Recorded data
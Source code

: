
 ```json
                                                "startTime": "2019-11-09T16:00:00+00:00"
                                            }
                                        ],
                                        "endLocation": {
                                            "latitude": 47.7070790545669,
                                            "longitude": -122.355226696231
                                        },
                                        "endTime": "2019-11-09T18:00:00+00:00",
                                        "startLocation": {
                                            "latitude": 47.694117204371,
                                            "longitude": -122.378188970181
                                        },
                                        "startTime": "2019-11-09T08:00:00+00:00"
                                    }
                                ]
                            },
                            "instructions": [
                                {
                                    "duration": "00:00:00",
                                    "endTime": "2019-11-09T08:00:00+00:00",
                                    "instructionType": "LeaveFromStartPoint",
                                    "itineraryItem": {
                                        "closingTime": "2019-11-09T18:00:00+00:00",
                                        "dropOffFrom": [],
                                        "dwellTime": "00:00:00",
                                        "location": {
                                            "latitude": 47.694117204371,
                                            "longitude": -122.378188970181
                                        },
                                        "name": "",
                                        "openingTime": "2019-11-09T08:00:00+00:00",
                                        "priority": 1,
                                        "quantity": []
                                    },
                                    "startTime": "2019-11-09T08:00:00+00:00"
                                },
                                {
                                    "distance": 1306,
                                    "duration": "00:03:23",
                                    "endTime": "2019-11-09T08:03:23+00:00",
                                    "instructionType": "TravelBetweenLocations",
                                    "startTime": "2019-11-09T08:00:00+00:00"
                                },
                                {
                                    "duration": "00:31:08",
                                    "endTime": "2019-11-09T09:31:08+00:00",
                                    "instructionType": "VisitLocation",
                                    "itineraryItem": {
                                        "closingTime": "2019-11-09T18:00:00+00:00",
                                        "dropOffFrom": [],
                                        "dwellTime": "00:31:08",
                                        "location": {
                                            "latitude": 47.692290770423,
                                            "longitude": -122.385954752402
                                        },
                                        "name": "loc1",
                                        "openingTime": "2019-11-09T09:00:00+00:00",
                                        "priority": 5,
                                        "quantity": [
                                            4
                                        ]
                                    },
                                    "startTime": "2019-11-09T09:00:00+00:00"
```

== TASK TO COMPLETE ==
Check each line above for "instructionType" and please state only how many have it.

== SOLVED PROBLEM ==
3